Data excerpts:
########################################
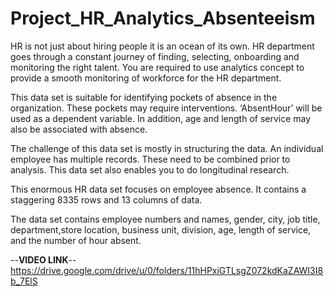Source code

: # Project_HR_Analytics_Absenteeism

HR is not just about hiring people it is an ocean of its own. HR department goes through a constant journey of finding, selecting, onboarding and monitoring the right talent. You
are required to use analytics concept to provide a smooth monitoring of workforce for the HR department.

This data set is suitable for identifying pockets of absence in the organization. These pockets may require interventions. ‘AbsentHour’ will be used as a dependent variable.
In addition, age and length of service may also be associated with absence.

The challenge of this data set is mostly in structuring the data. An individual employee has multiple records. These need to be combined prior to analysis. This data set also
enables you to do longitudinal research.

This enormous HR data set focuses on employee absence. It contains a staggering 8335 rows and 13 columns of data.

The data set contains employee numbers and names, gender, city, job title, department,store location, business unit, division, age, length of service, and the number of hour absent.

--**VIDEO LINK**--https://drive.google.com/drive/u/0/folders/11hHPxiGTLsgZ072kdKaZAWI3I8b_7ElS
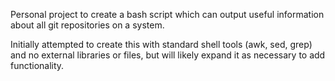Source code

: Personal project to create a bash script which can output useful information about all git repositories on a system.

Initially attempted to create this with standard shell tools (awk, sed, grep) and no external libraries or files, but will likely expand it as necessary to add functionality.
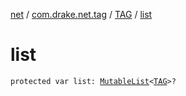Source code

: [net](../../index.md) / [com.drake.net.tag](../index.md) / [TAG](index.md) / [list](./list.md)

# list

`protected var list: `[`MutableList`](https://kotlinlang.org/api/latest/jvm/stdlib/kotlin.collections/-mutable-list/index.html)`<`[`TAG`](index.md)`>?`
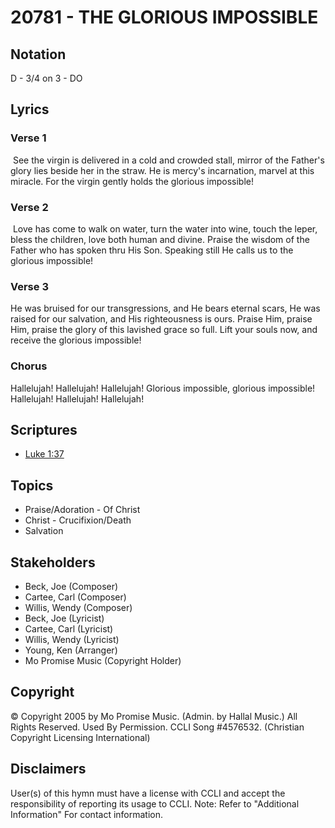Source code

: # 20781 - THE GLORIOUS IMPOSSIBLE

## Notation

D - 3/4 on 3 - DO

## Lyrics

### Verse 1

 See the virgin is delivered in a cold and crowded stall, mirror of the Father's glory lies beside her in the straw. He is mercy's incarnation, marvel at this miracle. For the virgin gently holds the glorious impossible!

### Verse 2

 Love has come to walk on water, turn the water into wine, touch the leper, bless the children, love both human and divine. Praise the wisdom of the Father who has spoken thru His Son. Speaking still He calls us to the glorious impossible! 

### Verse 3

He was bruised for our transgressions, and He bears eternal scars, He was raised for our salvation, and His righteousness is ours. Praise Him, praise Him, praise the glory of this lavished grace so full. Lift your souls now, and receive the glorious impossible!

### Chorus

Hallelujah! Hallelujah! Hallelujah! Glorious impossible, glorious impossible! Hallelujah! Hallelujah! Hallelujah!


## Scriptures

- [Luke 1:37](https://www.biblegateway.com/passage/?search=Luke%201%3A37)

## Topics

- Praise/Adoration - Of Christ
- Christ - Crucifixion/Death
- Salvation

## Stakeholders

- Beck, Joe (Composer)
- Cartee, Carl (Composer)
- Willis, Wendy (Composer)
- Beck, Joe (Lyricist)
- Cartee, Carl (Lyricist)
- Willis, Wendy (Lyricist)
- Young, Ken (Arranger)
- Mo Promise Music (Copyright Holder)

## Copyright

© Copyright 2005 by Mo Promise Music. (Admin. by Hallal Music.) All Rights Reserved. Used By Permission. CCLI Song #4576532.
(Christian Copyright Licensing International)

## Disclaimers

User(s) of this hymn must have a license with CCLI and accept the responsibility of reporting its usage to CCLI.
Note: Refer to "Additional Information" For contact information.

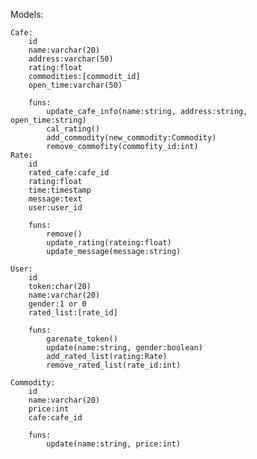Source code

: Models:

	Cafe:
		id
		name:varchar(20)
		address:varchar(50)
		rating:float
		commodities:[commodit_id]
		open_time:varchar(50)

		funs:
			update_cafe_info(name:string, address:string, open_time:string)
			cal_rating()
			add_commodity(new_commodity:Commodity)
			remove_commofity(commofity_id:int)
	Rate:
		id
		rated_cafe:cafe_id
		rating:float
		time:timestamp
		message:text
		user:user_id

		funs:
			remove()
			update_rating(rateing:float)
			update_message(message:string)

	User:
		id
		token:char(20)
		name:varchar(20)
		gender:1 or 0
		rated_list:[rate_id]

		funs:
			garenate_token()
			update(name:string, gender:boolean)
			add_rated_list(rating:Rate)
			remove_rated_list(rate_id:int)

	Commodity:
		id
		name:varchar(20)
		price:int
		cafe:cafe_id

		funs:
			update(name:string, price:int)

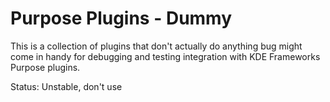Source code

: Purpose Plugins - Dummy
=======================

This is a collection of plugins that don't actually do anything bug might come
in handy for debugging and testing integration with KDE Frameworks Purpose
plugins.

  Status: Unstable, don't use
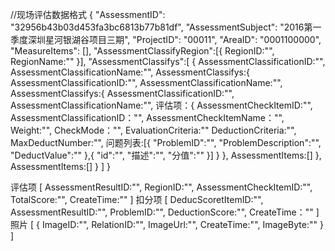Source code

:   //现场评估数据格式
  {
      "AssessmentID": "32956b43b03d453fa3bc6813b77b81df",
      "AssessmentSubject": "2016第一季度深圳星河银湖谷项目三期",
      "ProjectID": "00011",
      "AreaID": "0001100000",
      "MeasureItems": [],
      "AssessmentClassifyRegion":[{ 
        RegionID:"",
        RegionName:""
      }],
      "AssessmentClassifys":[
          {
             AssessmentClassificationID:"",
             AssessmentClassificationName:"",
             AssessmentClassifys:{
                   AssessmentClassificationID:"",
                   AssessmentClassificationName:"",
                   AssessmentClassifys:{
                      AssessmentClassificationID:"",
                      AssessmentClassificationName:"",
                      评估项：{
                          AssessmentCheckItemID:"",
                          AssessmentClassificationID："",
                          AssessmentCheckItemName："",
                          Weight:"",
                          CheckMode："",
                          EvaluationCriteria:""
                          DeductionCriteria:"",
                          MaxDeductNumber:"",
                          问题列表:[{
                               "ProblemID":"",
                               "ProblemDescription":"",
                               "DeductValue":""
                          },{
                              "id":"",
                              "描述":"",
                              "分值":""
                          }]
                      }
                   },
                   AssessmentItems:[]
             },
             AssessmentItems:[]
          }
      ]
  }
  
评估项
 [
    AssessmentResultID:"",
    RegionID:"",
    AssessmentCheckItemID:"",
    TotalScore:"",
    CreateTime:""
 ]
扣分项
[
      DeducScoretItemID:"",
      AssessmentResultID:"",
      ProblemID:"",
      DeductionScore:"",
      CreateTime：""
]
照片
[
  {
      ImageID:"",
      RelationID:"",
      ImageUrl:"",
      CreateTime:"",
      ImageByte:""
   }
]


 

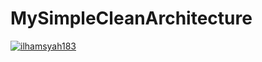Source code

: # MySimpleCleanArchitecture
[![ilhamsyah183](https://circleci.com/gh/ilhamsyah183/MySimpleCleanArchitecture.svg?style=svg)](https://circleci.com/gh/ilhamsyah183/MySimpleCleanArchitecture)
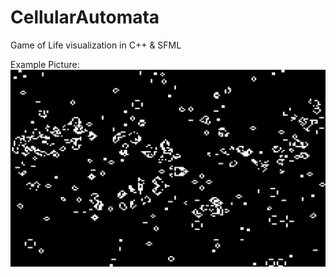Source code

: # CellularAutomata
Game of Life visualization in C++ &amp; SFML

Example Picture:
![Alt text](screenshots/gol.png "Game of Life")
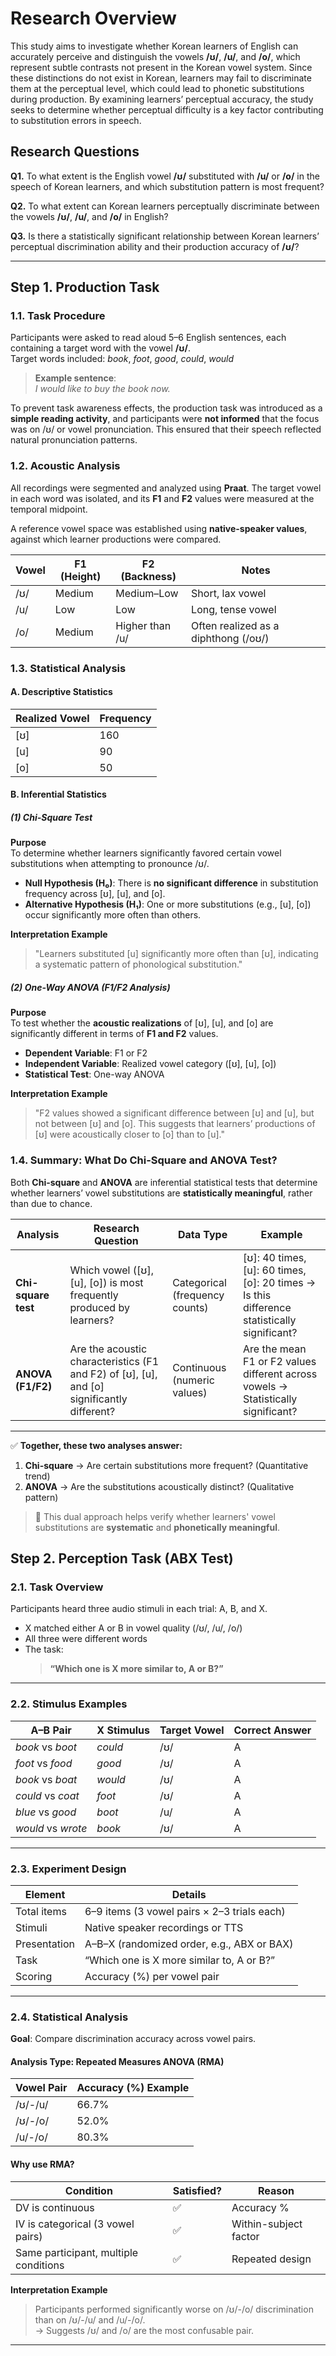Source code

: # Research Overview

This study aims to investigate whether Korean learners of English can accurately perceive and distinguish the vowels **/ʊ/**, **/u/**, and **/o/**, which represent subtle contrasts not present in the Korean vowel system. Since these distinctions do not exist in Korean, learners may fail to discriminate them at the perceptual level, which could lead to phonetic substitutions during production. By examining learners’ perceptual accuracy, the study seeks to determine whether perceptual difficulty is a key factor contributing to substitution errors in speech.

## Research Questions

**Q1.** To what extent is the English vowel **/ʊ/** substituted with **/u/** or **/o/** in the speech of Korean learners, and which substitution pattern is most frequent?

**Q2.** To what extent can Korean learners perceptually discriminate between the vowels **/ʊ/**, **/u/**, and **/o/** in English?

**Q3.** Is there a statistically significant relationship between Korean learners’ perceptual discrimination ability and their production accuracy of **/ʊ/**?

---

## Step 1. Production Task

### 1.1. Task Procedure

Participants were asked to read aloud 5–6 English sentences, each containing a target word with the vowel **/ʊ/**.  
Target words included: *book*, *foot*, *good*, *could*, *would*

> **Example sentence**:  
> *I would like to buy the book now.*

To prevent task awareness effects, the production task was introduced as a **simple reading activity**, and participants were **not informed** that the focus was on /ʊ/ or vowel pronunciation. This ensured that their speech reflected natural pronunciation patterns.


### 1.2. Acoustic Analysis

All recordings were segmented and analyzed using **Praat**. The target vowel in each word was isolated, and its **F1** and **F2** values were measured at the temporal midpoint.

A reference vowel space was established using **native-speaker values**, against which learner productions were compared.

  | Vowel | F1 (Height) | F2 (Backness) | Notes                                |
  |-------|-------------|----------------|--------------------------------------|
  | /ʊ/   | Medium       | Medium–Low      | Short, lax vowel                     |
  | /u/   | Low          | Low             | Long, tense vowel                    |
  | /o/   | Medium       | Higher than /u/ | Often realized as a diphthong (/oʊ/) |



### 1.3. Statistical Analysis

#### A. Descriptive Statistics

  | Realized Vowel | Frequency |
  |----------------|-----------|
  | [ʊ]            | 160       |
  | [u]            | 90        |
  | [o]            | 50        |

#### B. Inferential Statistics

##### (1) Chi-Square Test

**Purpose**  
To determine whether learners significantly favored certain vowel substitutions when attempting to pronounce /ʊ/.

- **Null Hypothesis (H₀)**: There is **no significant difference** in substitution frequency across [ʊ], [u], and [o].
- **Alternative Hypothesis (H₁)**: One or more substitutions (e.g., [u], [o]) occur significantly more often than others.

**Interpretation Example**  
> "Learners substituted [u] significantly more often than [ʊ], indicating a systematic pattern of phonological substitution."


##### (2) One-Way ANOVA (F1/F2 Analysis)

**Purpose**  
To test whether the **acoustic realizations** of [ʊ], [u], and [o] are significantly different in terms of **F1 and F2** values.

- **Dependent Variable**: F1 or F2
- **Independent Variable**: Realized vowel category ([ʊ], [u], [o])
- **Statistical Test**: One-way ANOVA

**Interpretation Example**  
> "F2 values showed a significant difference between [ʊ] and [u], but not between [ʊ] and [o]. This suggests that learners’ productions of [ʊ] were acoustically closer to [o] than to [u]."


### 1.4. Summary: What Do Chi-Square and ANOVA Test?

Both **Chi-square** and **ANOVA** are inferential statistical tests that determine whether learners’ vowel substitutions are **statistically meaningful**, rather than due to chance.

| Analysis           | Research Question                                                               | Data Type              | Example                                                                 |
|--------------------|----------------------------------------------------------------------------------|-------------------------|-------------------------------------------------------------------------|
| **Chi-square test** | Which vowel ([ʊ], [u], [o]) is most frequently produced by learners?            | Categorical (frequency counts) | [ʊ]: 40 times, [u]: 60 times, [o]: 20 times → Is this difference statistically significant? |
| **ANOVA (F1/F2)**   | Are the acoustic characteristics (F1 and F2) of [ʊ], [u], and [o] significantly different? | Continuous (numeric values)   | Are the mean F1 or F2 values different across vowels → Statistically significant?          |

---

✅ **Together, these two analyses answer:**

1. **Chi-square** → Are certain substitutions more frequent? (Quantitative trend)  
2. **ANOVA** → Are the substitutions acoustically distinct? (Qualitative pattern)

> 🔎 This dual approach helps verify whether learners' vowel substitutions are **systematic** and **phonetically meaningful**.


## Step 2. Perception Task (ABX Test)

### 2.1. Task Overview

Participants heard three audio stimuli in each trial: A, B, and X.  
- X matched either A or B in vowel quality (/ʊ/, /u/, /o/)  
- All three were different words  
- The task:  
  > **“Which one is X more similar to, A or B?”**

---

### 2.2. Stimulus Examples

| A–B Pair        | X Stimulus | Target Vowel | Correct Answer |
|-----------------|------------|---------------|----------------|
| *book* vs *boot* | *could*     | /ʊ/           | A              |
| *foot* vs *food* | *good*      | /ʊ/           | A              |
| *book* vs *boat* | *would*     | /ʊ/           | A              |
| *could* vs *coat*| *foot*      | /ʊ/           | A              |
| *blue* vs *good* | *boot*      | /u/           | A              |
| *would* vs *wrote*| *book*     | /ʊ/           | A              |

---

### 2.3. Experiment Design

| Element          | Details |
|------------------|---------|
| Total items      | 6–9 items (3 vowel pairs × 2–3 trials each) |
| Stimuli          | Native speaker recordings or TTS |
| Presentation     | A–B–X (randomized order, e.g., ABX or BAX) |
| Task             | “Which one is X more similar to, A or B?” |
| Scoring          | Accuracy (%) per vowel pair |

---

### 2.4. Statistical Analysis

**Goal**: Compare discrimination accuracy across vowel pairs.

#### Analysis Type: Repeated Measures ANOVA (RMA)

| Vowel Pair   | Accuracy (%) Example |
|--------------|----------------------|
| /ʊ/-/u/      | 66.7%                |
| /ʊ/-/o/      | 52.0%                |
| /u/-/o/      | 80.3%                |

#### Why use RMA?

| Condition                       | Satisfied? | Reason |
|--------------------------------|------------|--------|
| DV is continuous               | ✅         | Accuracy % |
| IV is categorical (3 vowel pairs) | ✅         | Within-subject factor |
| Same participant, multiple conditions | ✅         | Repeated design |

**Interpretation Example**  
> Participants performed significantly worse on /ʊ/-/o/ discrimination than on /ʊ/-/u/ and /u/-/o/.  
> → Suggests /ʊ/ and /o/ are the most confusable pair.

---

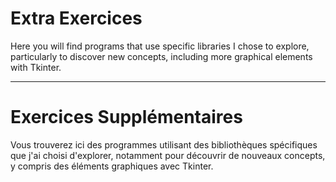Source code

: # Extra Exercices

Here you will find programs that use specific libraries I chose to explore, particularly to discover new concepts, including more graphical elements with Tkinter.

---

# Exercices Supplémentaires

Vous trouverez ici des programmes utilisant des bibliothèques spécifiques que j'ai choisi d'explorer, notamment pour découvrir de nouveaux concepts, y compris des éléments graphiques avec Tkinter.
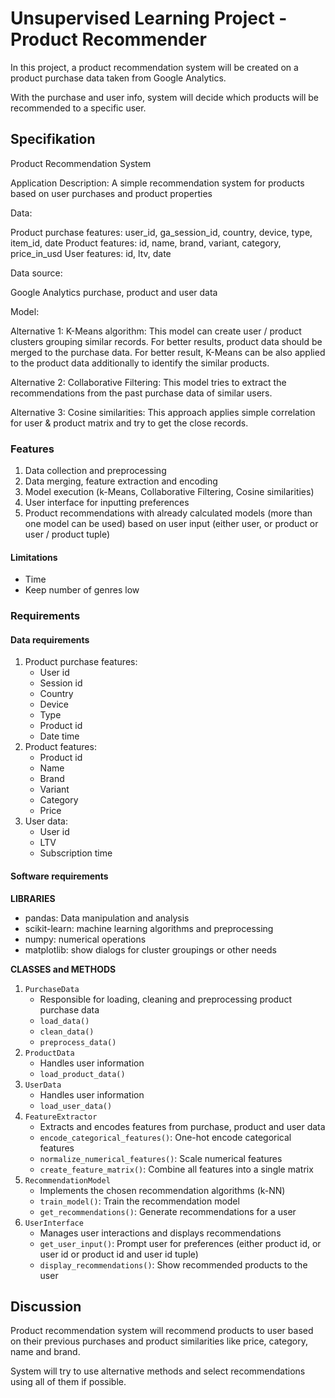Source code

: # Unsupervised Learning Project - Product Recommender

In this project, a product recommendation system will be created on a product purchase data taken from Google Analytics.

With the purchase and user info, system will decide which products will be recommended to a specific user.

## Specifikation

Product Recommendation System

Application Description:
A simple recommendation system for products based on user purchases and product properties

Data:

Product purchase features: user_id, ga_session_id, country, device, type, item_id, date
Product features: id, name, brand, variant, category, price_in_usd
User features: id, ltv, date

Data source:

Google Analytics purchase, product and user data

Model:

Alternative 1: K-Means algorithm: This model can create user / product clusters grouping similar records. 
For better results, product data should be merged to the purchase data. For better result, K-Means can be also applied to the product data additionally to identify the similar products.

Alternative 2: Collaborative Filtering: This model tries to extract the recommendations from the past purchase data of similar users.

Alternative 3: Cosine similarities:  This approach applies simple correlation for user & product matrix and try to get the close records.  

### Features

1. Data collection and preprocessing
2. Data merging, feature extraction and encoding
3. Model execution (k-Means, Collaborative Filtering, Cosine similarities)
4. User interface for inputting preferences
5. Product recommendations with already calculated models (more than one model can be used) based on user input (either user, or product or user / product tuple)

#### Limitations
* Time
* Keep number of genres low

### Requirements

#### Data requirements

1. Product purchase features:
    * User id
    * Session id
    * Country
    * Device
    * Type
    * Product id
    * Date time
2. Product features:
    * Product id
    * Name
    * Brand
    * Variant
    * Category
    * Price
3. User data:
    * User id
    * LTV
    * Subscription time

#### Software requirements

**LIBRARIES**

* pandas: Data manipulation and analysis
* scikit-learn: machine learning algorithms and preprocessing
* numpy: numerical operations
* matplotlib: show dialogs for cluster groupings or other needs

**CLASSES and METHODS**

1. `PurchaseData`
    * Responsible for loading, cleaning and preprocessing product purchase data
    * `load_data()`
    * `clean_data()`
    * `preprocess_data()`
2. `ProductData`
    * Handles user information
    * `load_product_data()`
3. `UserData`
    * Handles user information
    * `load_user_data()`
4. `FeatureExtractor`
    * Extracts and encodes features from purchase, product and user data
    * `encode_categorical_features()`: One-hot encode categorical features
    * `normalize_numerical_features()`: Scale numerical features
    * `create_feature_matrix()`: Combine all features into a single matrix
5. `RecommendationModel`
    * Implements the chosen recommendation algorithms (k-NN)
    * `train_model()`: Train the recommendation model
    * `get_recommendations()`: Generate recommendations for a user
6. `UserInterface`
    * Manages user interactions and displays recommendations
    * `get_user_input()`: Prompt user for preferences (either product id, or user id or product id and user id tuple)
    * `display_recommendations()`: Show recommended products to the user

## Discussion

Product recommendation system will recommend products to user based on their previous purchases and product similarities like price, category, name and brand.

System will try to use alternative methods and select recommendations using all of them if possible.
########################################
> _Work request_: Using the data above, give again exactly the lines starting at the one holding "gender:1 or 0" and ending at the one holding "Plugins - Dummy", inclusive, and nothing more. Omit the pictures.

> _Response to the exercise_:
		gender:1 or 0
		rated_list:[rate_id]

		funs:
			garenate_token()
			update(name:string, gender:boolean)
			add_rated_list(rating:Rate)
			remove_rated_list(rate_id:int)

	Commodity:
		id
		name:varchar(20)
		price:int
		cafe:cafe_id

		funs:
			update(name:string, price:int)

Source code

: Purpose Plugins - Dummy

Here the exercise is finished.